CINEMA
SYNONYMES de Nadav Lapid : vous n’allez pas oublier la bombe Tom Mercier !
Lion d’Or à la Berlinale 2019, Synonymes du réalisateur Nadav Lapid est un des temps forts cinéma de cette année. Une proposition originale, charnelle et pleine d’énergie et de folie.
Yoav (Tom Mercier), jeune homme beau et baraqué, quitte Israël. Il ne veut plus jamais entendre parler de la terre où il a grandi ni même parler sa langue maternelle. Il arrive à Paris avec le rêve et la rage de s’en sortir. Squattant un appartement délaissé, il se retrouve nu et sans rien après qu’on lui ai pris le peu d’affaires dont il disposait. Un couple de jeunes voisins bourgeois de l’immeuble volent à son secours. Ils s’appellent Emile (Quentin Dolmaire) et Caroline (Louise Chevillotte). Lui est un rentier aspirant écrivain et elle est musicienne.
Emile est d’emblée fasciné par Yoav. Par son corps sublime, sa masculinité éclatante, son énergie et sa personnalité qui détonnent. Imprévisible, passionné, un peu fou aussi, le garçon raconte par surprises des histoires intimes et politiques qui ravivent la flamme endormie de l’écriture chez Emile. Ce dernier va devenir l’ami de Yoav et le suivre alors qu’il essaie de trouver sa place dans un Paris toujours en mouvement. Mais Caroline, sa copine, ne voit pas forcément d’un bon oeil cette amitié intense et teintée d’un désir inattendu du côté d’Emile…
C’est un film en forme de tourbillon. On en ressort un peu sonné et euphorique même si on n’est pas certain d’avoir tout compris et si le discours final est bien plus amer que ce à quoi on aurait pu s’attendre. Le réalisateur Nadav Lapid dynamite les genres, brouille les pistes en permanence, n’en finit plus de faire des propositions de cinéma à chaque scène, pour délivrer une oeuvre qui rappelle la liberté et le souffle de la Nouvelle Vague ou des meilleurs Godard. L’ensemble réussit la prouesse de mêler la chair à l’esprit, l’intime au politique, le banal à l’universel.

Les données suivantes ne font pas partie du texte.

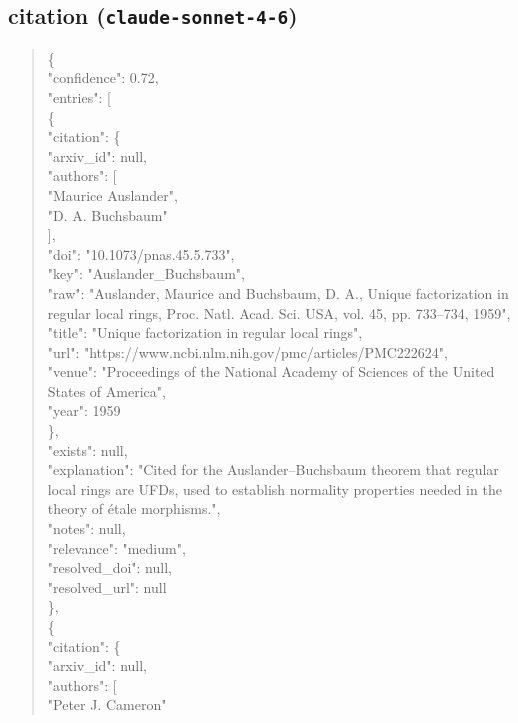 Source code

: \documentclass[11pt]{article}
\begin{document}
\subsection*{citation (\texttt{claude-sonnet-4-6})}
\begin{quote}\small\ttfamily\raggedright
\{\\
  "confidence": 0.72,\\
  "entries": [\\
    \{\\
      "citation": \{\\
        "arxiv\_id": null,\\
        "authors": [\\
          "Maurice Auslander",\\
          "D. A. Buchsbaum"\\
        ],\\
        "doi": "10.1073/pnas.45.5.733",\\
        "key": "Auslander\_Buchsbaum",\\
        "raw": "Auslander, Maurice and Buchsbaum, D. A., Unique factorization in regular local rings, Proc. Natl. Acad. Sci. USA, vol. 45, pp. 733--734, 1959",\\
        "title": "Unique factorization in regular local rings",\\
        "url": "https://www.ncbi.nlm.nih.gov/pmc/articles/PMC222624",\\
        "venue": "Proceedings of the National Academy of Sciences of the United States of America",\\
        "year": 1959\\
      \},\\
      "exists": null,\\
      "explanation": "Cited for the Auslander--Buchsbaum theorem that regular local rings are UFDs, used to establish normality properties needed in the theory of étale morphisms.",\\
      "notes": null,\\
      "relevance": "medium",\\
      "resolved\_doi": null,\\
      "resolved\_url": null\\
    \},\\
    \{\\
      "citation": \{\\
        "arxiv\_id": null,\\
        "authors": [\\
          "Peter J. Cameron"\\

\end{quote}
\end{document}
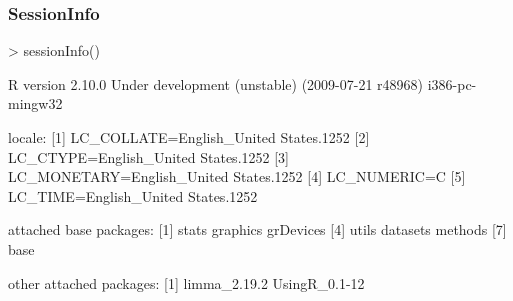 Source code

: \begin{frame}
  \frametitle{SessionInfo} \scriptsize
\begin{Schunk}
\begin{Sinput}
> sessionInfo()
\end{Sinput}
\begin{Soutput}
R version 2.10.0 Under development (unstable) (2009-07-21 r48968) 
i386-pc-mingw32 

locale:
[1] LC_COLLATE=English_United States.1252 
[2] LC_CTYPE=English_United States.1252   
[3] LC_MONETARY=English_United States.1252
[4] LC_NUMERIC=C                          
[5] LC_TIME=English_United States.1252    

attached base packages:
[1] stats     graphics  grDevices
[4] utils     datasets  methods  
[7] base     

other attached packages:
[1] limma_2.19.2  UsingR_0.1-12
\end{Soutput}
\end{Schunk}
\end{frame}



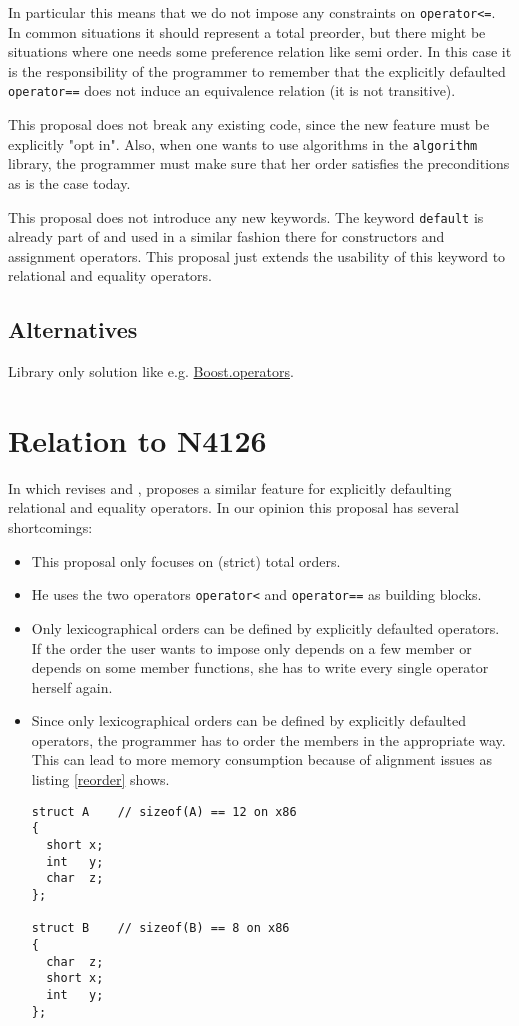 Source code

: ﻿\documentclass[a4paper,11pt,final]{article}
\newcommand{\tcode}[1]{\lstinline[basicstyle=\normalsize\ttfamily]{#1}}
\numberwithin{equation}{subsection}
\begin{document}
In particular this means that we do not impose any constraints on \tcode{operator<=}. In common situations it should represent a total preorder, but there might be situations where one needs some preference relation like semi order. In this case it is the responsibility of the programmer to remember that the explicitly defaulted \tcode{operator==} does not induce an equivalence relation (it is not transitive).\par

This proposal does not break any existing code, since the new feature must be explicitly "opt in". Also, when one wants to use algorithms in the \verb|algorithm| library, the programmer must make sure that her order satisfies the preconditions as is the case today.\par

This proposal does not introduce any new keywords. The keyword \tcode{default} is already part of  and used in a similar fashion there for constructors and assignment operators. This proposal just extends the usability of this keyword to relational and equality operators.

\subsection{Alternatives}
Library only solution like e.g. \href{http://www.boost.org/doc/libs/1_56_0/libs/utility/operators.htm}{Boost.operators}.

\section{Relation to N4126}
In  which revises  and , \citeauthor{oleg3} proposes a similar feature for explicitly defaulting relational and equality operators. In our opinion this proposal has several shortcomings:

\begin{itemize}
\item This proposal only focuses on (strict) total orders.
\item He uses the two operators \tcode{operator<} and \tcode{operator==} as building blocks.
\item Only lexicographical orders can be defined by explicitly defaulted operators. If the order the user wants to impose only depends on a few member or depends on some member functions, she has to write every single operator herself again.
\item Since only lexicographical orders can be defined by explicitly defaulted operators, the programmer has to order the members in the appropriate way. This can lead to more memory consumption because of alignment issues as listing \ref{reorder} shows.
\begin{lstlisting}[caption=Different order of members leads to different size in memory,label=reorder]
struct A    // sizeof(A) == 12 on x86 
{
  short x;
  int   y;
  char  z;
};

struct B    // sizeof(B) == 8 on x86
{
  char  z;
  short x;
  int   y; 
};
\end{lstlisting}

\end{itemize}
\end{document}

C’est très littéraire et ce n’est bien sûr pas un hasard, la langue française étant au centre du métrage alors que le personnage principal s’approprie avec gourmandise et un poil de frénésie de nouveaux mots et synonymes. Et plus il apprend, plus il s’affirme et plus il commence à déranger. A ce garçon en fuite s’oppose deux jeunes bourgeois en quête de frissons qui pourraient bien plus le vampiriser et le détruire qu’il ne le pense derrière leur allure de bienfaiteurs.
Si la langue est source de pouvoir, le corps l’est aussi et Nadav Lapid délivre ici une oeuvre follement sensuelle. Tom Mercier est une véritable bombe sexuelle qui dès les premières scènes présente son corps comme une arme magnétique. Son charme, sa puissance érotique et son tempérament de feu l’amènent à exploser les portes et les barrières et font tourner bien des têtes. Mais cette arme de séduction peut aussi facilement se retourner contre lui, l’abaisser, en faire un objet.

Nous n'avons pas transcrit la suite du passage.